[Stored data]
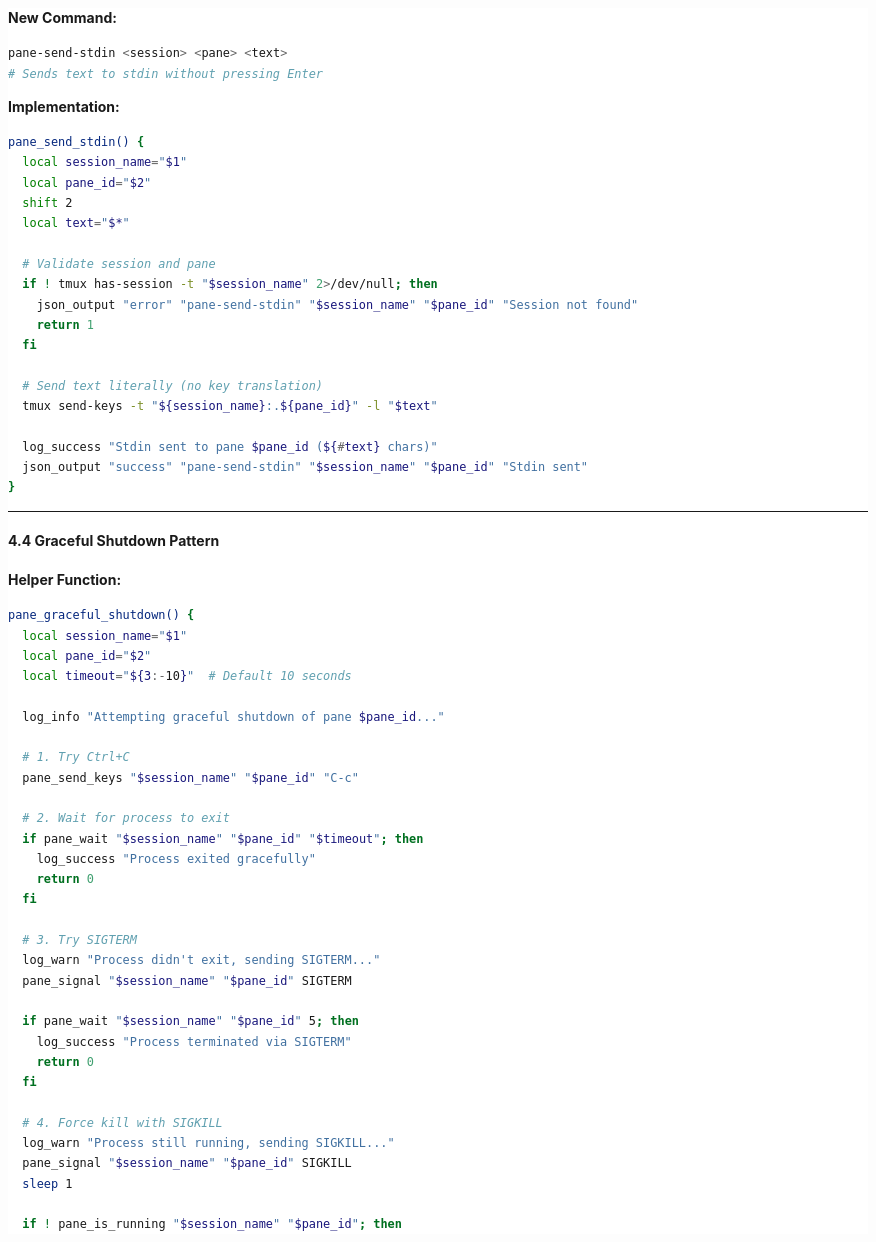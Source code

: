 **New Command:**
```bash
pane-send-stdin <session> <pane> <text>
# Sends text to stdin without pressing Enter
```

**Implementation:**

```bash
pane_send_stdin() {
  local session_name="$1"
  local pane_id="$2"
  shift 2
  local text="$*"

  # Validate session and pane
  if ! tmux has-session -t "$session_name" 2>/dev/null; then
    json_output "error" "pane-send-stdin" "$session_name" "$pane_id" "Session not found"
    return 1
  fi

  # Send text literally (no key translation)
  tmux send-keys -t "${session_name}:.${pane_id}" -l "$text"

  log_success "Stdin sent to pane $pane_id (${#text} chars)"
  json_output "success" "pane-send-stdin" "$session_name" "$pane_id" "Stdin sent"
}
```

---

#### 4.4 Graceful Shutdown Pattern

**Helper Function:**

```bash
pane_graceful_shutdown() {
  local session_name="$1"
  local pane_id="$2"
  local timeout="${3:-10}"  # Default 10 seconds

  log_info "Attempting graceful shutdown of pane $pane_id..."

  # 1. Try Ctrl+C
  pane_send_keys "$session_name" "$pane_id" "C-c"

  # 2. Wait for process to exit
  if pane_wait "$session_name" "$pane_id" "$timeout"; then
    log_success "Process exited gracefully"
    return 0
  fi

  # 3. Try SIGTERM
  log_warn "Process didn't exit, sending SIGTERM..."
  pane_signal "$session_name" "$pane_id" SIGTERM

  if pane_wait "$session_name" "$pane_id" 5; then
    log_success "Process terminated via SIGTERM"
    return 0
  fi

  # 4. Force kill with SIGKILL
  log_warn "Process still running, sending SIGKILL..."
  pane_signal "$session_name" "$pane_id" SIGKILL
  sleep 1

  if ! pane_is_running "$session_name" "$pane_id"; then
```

ACTION ITEM |
All the records above need to be given again word for word. Skip the pictures.

RESULT OF THE TASK |
Source code

: **New Command:**
```bash
pane-send-stdin <session> <pane> <text>
# Sends text to stdin without pressing Enter
```

**Implementation:**

```bash
pane_send_stdin() {
  local session_name="$1"
  local pane_id="$2"
  shift 2
  local text="$*"

  # Validate session and pane
  if ! tmux has-session -t "$session_name" 2>/dev/null; then
    json_output "error" "pane-send-stdin" "$session_name" "$pane_id" "Session not found"
    return 1
  fi

  # Send text literally (no key translation)
  tmux send-keys -t "${session_name}:.${pane_id}" -l "$text"

  log_success "Stdin sent to pane $pane_id (${#text} chars)"
  json_output "success" "pane-send-stdin" "$session_name" "$pane_id" "Stdin sent"
}
```

---

#### 4.4 Graceful Shutdown Pattern

**Helper Function:**

```bash
pane_graceful_shutdown() {
  local session_name="$1"
  local pane_id="$2"
  local timeout="${3:-10}"  # Default 10 seconds

  log_info "Attempting graceful shutdown of pane $pane_id..."

  # 1. Try Ctrl+C
  pane_send_keys "$session_name" "$pane_id" "C-c"

  # 2. Wait for process to exit
  if pane_wait "$session_name" "$pane_id" "$timeout"; then
    log_success "Process exited gracefully"
    return 0
  fi

  # 3. Try SIGTERM
  log_warn "Process didn't exit, sending SIGTERM..."
  pane_signal "$session_name" "$pane_id" SIGTERM

  if pane_wait "$session_name" "$pane_id" 5; then
    log_success "Process terminated via SIGTERM"
    return 0
  fi

  # 4. Force kill with SIGKILL
  log_warn "Process still running, sending SIGKILL..."
  pane_signal "$session_name" "$pane_id" SIGKILL
  sleep 1

  if ! pane_is_running "$session_name" "$pane_id"; then
```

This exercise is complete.